Entre 2009 y 2011, establecí un vínculo con el director-coronel como resultado de mis visitas frecuentes. En principio, mi tema de investigación parecía bastante aséptico: el concepto de “amenaza interna” (“enemigo interno”, en verdad) en la legislación de defensa 1963-1970. Se trataba de algo que en ese momento me obsesionaba: la Ley de Defensa 16.970, sancionada por Onganía en 1966 era similar, en líneas generales, a un proyecto de ley de Illia de 1964 (y luego descubriría que también a un proyecto del presidente constitucional Arturo Frondizi de 1960).

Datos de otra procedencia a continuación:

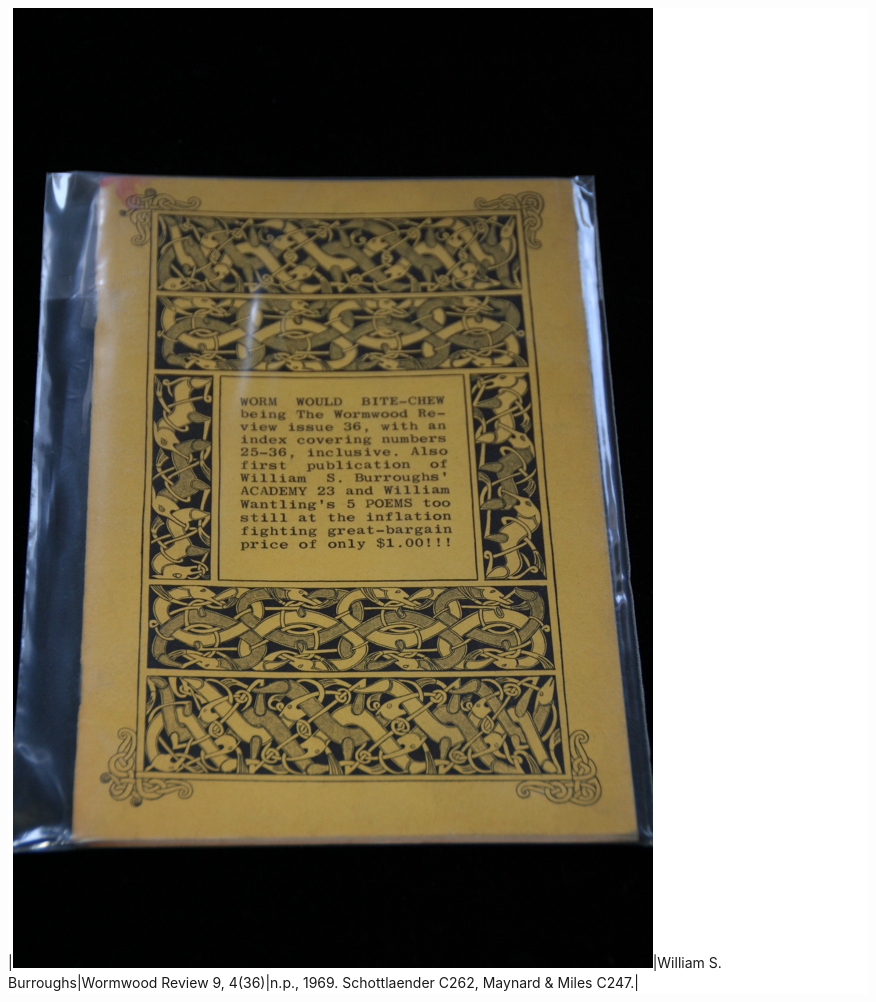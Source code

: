 |![wormwood-review-9-4-36-1](images/wormwood-review-9-4-36-1.jpg)|William S. Burroughs|Wormwood Review 9, 4(36)|n.p., 1969.  Schottlaender C262, Maynard & Miles C247.|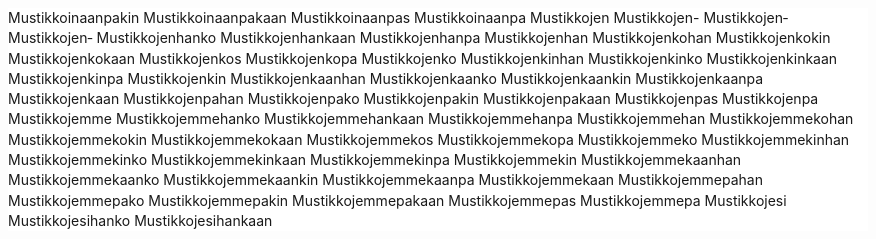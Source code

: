 Mustikkoinaanpakin
Mustikkoinaanpakaan
Mustikkoinaanpas
Mustikkoinaanpa
Mustikkojen
Mustikkojen-
Mustikkojen‐
Mustikkojen‑
Mustikkojenhanko
Mustikkojenhankaan
Mustikkojenhanpa
Mustikkojenhan
Mustikkojenkohan
Mustikkojenkokin
Mustikkojenkokaan
Mustikkojenkos
Mustikkojenkopa
Mustikkojenko
Mustikkojenkinhan
Mustikkojenkinko
Mustikkojenkinkaan
Mustikkojenkinpa
Mustikkojenkin
Mustikkojenkaanhan
Mustikkojenkaanko
Mustikkojenkaankin
Mustikkojenkaanpa
Mustikkojenkaan
Mustikkojenpahan
Mustikkojenpako
Mustikkojenpakin
Mustikkojenpakaan
Mustikkojenpas
Mustikkojenpa
Mustikkojemme
Mustikkojemmehanko
Mustikkojemmehankaan
Mustikkojemmehanpa
Mustikkojemmehan
Mustikkojemmekohan
Mustikkojemmekokin
Mustikkojemmekokaan
Mustikkojemmekos
Mustikkojemmekopa
Mustikkojemmeko
Mustikkojemmekinhan
Mustikkojemmekinko
Mustikkojemmekinkaan
Mustikkojemmekinpa
Mustikkojemmekin
Mustikkojemmekaanhan
Mustikkojemmekaanko
Mustikkojemmekaankin
Mustikkojemmekaanpa
Mustikkojemmekaan
Mustikkojemmepahan
Mustikkojemmepako
Mustikkojemmepakin
Mustikkojemmepakaan
Mustikkojemmepas
Mustikkojemmepa
Mustikkojesi
Mustikkojesihanko
Mustikkojesihankaan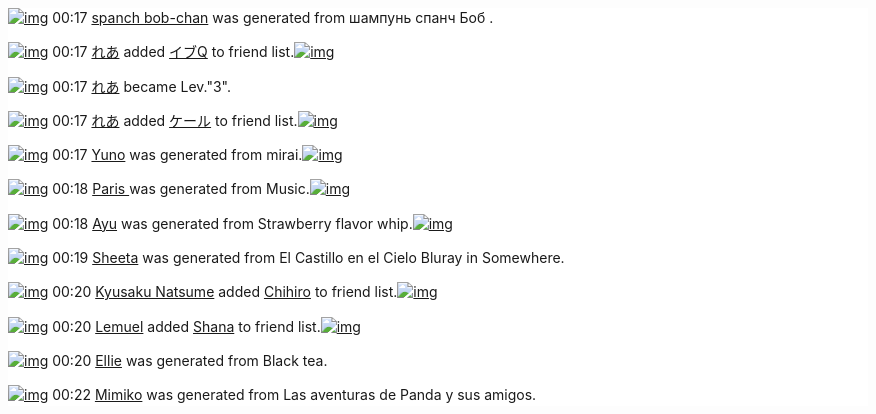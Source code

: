 [![img](http://img708.imageshack.us/img708/4458/el0f.png)](http://www.barcodekanojo.com/kanojo/2568218/spanch%20bob-chan) 00:17 [spanch bob-chan](http://www.barcodekanojo.com/kanojo/2568218/spanch%20bob-chan) was generated from шампунь спанч Боб .

[![img](http://img819.imageshack.us/img819/1576/mq82.jpg)](http://www.barcodekanojo.com/user/374855/%E3%82%8C%E3%81%82) 00:17 [れあ](http://www.barcodekanojo.com/user/374855/%E3%82%8C%E3%81%82) added [イブQ](http://www.barcodekanojo.com/kanojo/1675/%E3%82%A4%E3%83%96Q) to friend list.[![img](http://img692.imageshack.us/img692/1359/25lx.png)](http://www.barcodekanojo.com/kanojo/1675/%E3%82%A4%E3%83%96Q) 

[![img](http://img823.imageshack.us/img823/4765/81dm.jpg)](http://www.barcodekanojo.com/user/374855/%E3%82%8C%E3%81%82) 00:17 [れあ](http://www.barcodekanojo.com/user/374855/%E3%82%8C%E3%81%82) became Lev."3".

[![img](http://img809.imageshack.us/img809/1290/xst4.jpg)](http://www.barcodekanojo.com/user/374855/%E3%82%8C%E3%81%82) 00:17 [れあ](http://www.barcodekanojo.com/user/374855/%E3%82%8C%E3%81%82) added [ケール](http://www.barcodekanojo.com/kanojo/770790/%E3%82%B1%E3%83%BC%E3%83%AB) to friend list.[![img](http://img820.imageshack.us/img820/863/cdvm.png)](http://www.barcodekanojo.com/kanojo/770790/%E3%82%B1%E3%83%BC%E3%83%AB) 

[![img](http://img607.imageshack.us/img607/1441/idxc.png)](http://www.barcodekanojo.com/kanojo/2568219/Yuno) 00:17 [Yuno](http://www.barcodekanojo.com/kanojo/2568219/Yuno) was generated from mirai.[![img](http://img812.imageshack.us/img812/9944/6l6f.jpg)](http://www.barcodekanojo.com/product_images/barcode/5036669/1382109417/mirai.jpg) 

[![img](http://img703.imageshack.us/img703/3751/qd4g.png)](http://www.barcodekanojo.com/kanojo/2568220/Paris%20) 00:18 [Paris ](http://www.barcodekanojo.com/kanojo/2568220/Paris%20) was generated from Music.[![img](http://img802.imageshack.us/img802/9517/hkxw.jpg)](http://www.barcodekanojo.com/product_images/barcode/5036670/1382109429/Music.jpg) 

[![img](http://img94.imageshack.us/img94/8316/cwt0.png)](http://www.barcodekanojo.com/kanojo/2568221/Ayu) 00:18 [Ayu](http://www.barcodekanojo.com/kanojo/2568221/Ayu) was generated from Strawberry flavor whip.[![img](http://img202.imageshack.us/img202/130/cxra.jpg)](http://www.barcodekanojo.com/product_images/barcode/2124743/1301490935/strawberry%20delight.jpg) 

[![img](http://img5.imageshack.us/img5/9379/ymnr.png)](http://www.barcodekanojo.com/kanojo/2568222/Sheeta) 00:19 [Sheeta](http://www.barcodekanojo.com/kanojo/2568222/Sheeta) was generated from El Castillo en el Cielo Bluray in Somewhere.

[![img](http://img405.imageshack.us/img405/3220/5s2v.jpg)](http://www.barcodekanojo.com/user/320025/Kyusaku%20Natsume) 00:20 [Kyusaku Natsume](http://www.barcodekanojo.com/user/320025/Kyusaku%20Natsume) added [Chihiro](http://www.barcodekanojo.com/kanojo/2524589/Chihiro) to friend list.[![img](http://img266.imageshack.us/img266/7325/lsek.png)](http://www.barcodekanojo.com/kanojo/2524589/Chihiro) 

[![img](http://img32.imageshack.us/img32/9212/zmmj.jpg)](http://www.barcodekanojo.com/user/399321/Lemuel) 00:20 [Lemuel](http://www.barcodekanojo.com/user/399321/Lemuel) added [Shana](http://www.barcodekanojo.com/kanojo/702222/Shana) to friend list.[![img](http://img703.imageshack.us/img703/3546/651c.png)](http://www.barcodekanojo.com/kanojo/702222/Shana) 

[![img](http://img534.imageshack.us/img534/7458/n29a.png)](http://www.barcodekanojo.com/kanojo/2568223/Ellie) 00:20 [Ellie](http://www.barcodekanojo.com/kanojo/2568223/Ellie) was generated from Black tea.

[![img](http://img14.imageshack.us/img14/8666/hphf.png)](http://www.barcodekanojo.com/kanojo/2568224/Mimiko) 00:22 [Mimiko](http://www.barcodekanojo.com/kanojo/2568224/Mimiko) was generated from Las aventuras de Panda y sus amigos.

La contrainsurgencia atravesaba todo: civiles y militares, democracia (con proscripción) y dictadura. En un corte del relevamiento de las fuentes, le comenté el asunto al coronel un mediodía de 2010, mientras caminábamos por el bello parque interno. Me dijo que esto era así porque la doctrina contrainsurgente suele pasarse a la legislación, como en Argelia o en otros lugares. El punto crítico era habilitar el uso de Fuerzas Armadas en el orden interno para la represión política, creando necesariamente algún tipo de estado de emergencia, o sea: de excepción.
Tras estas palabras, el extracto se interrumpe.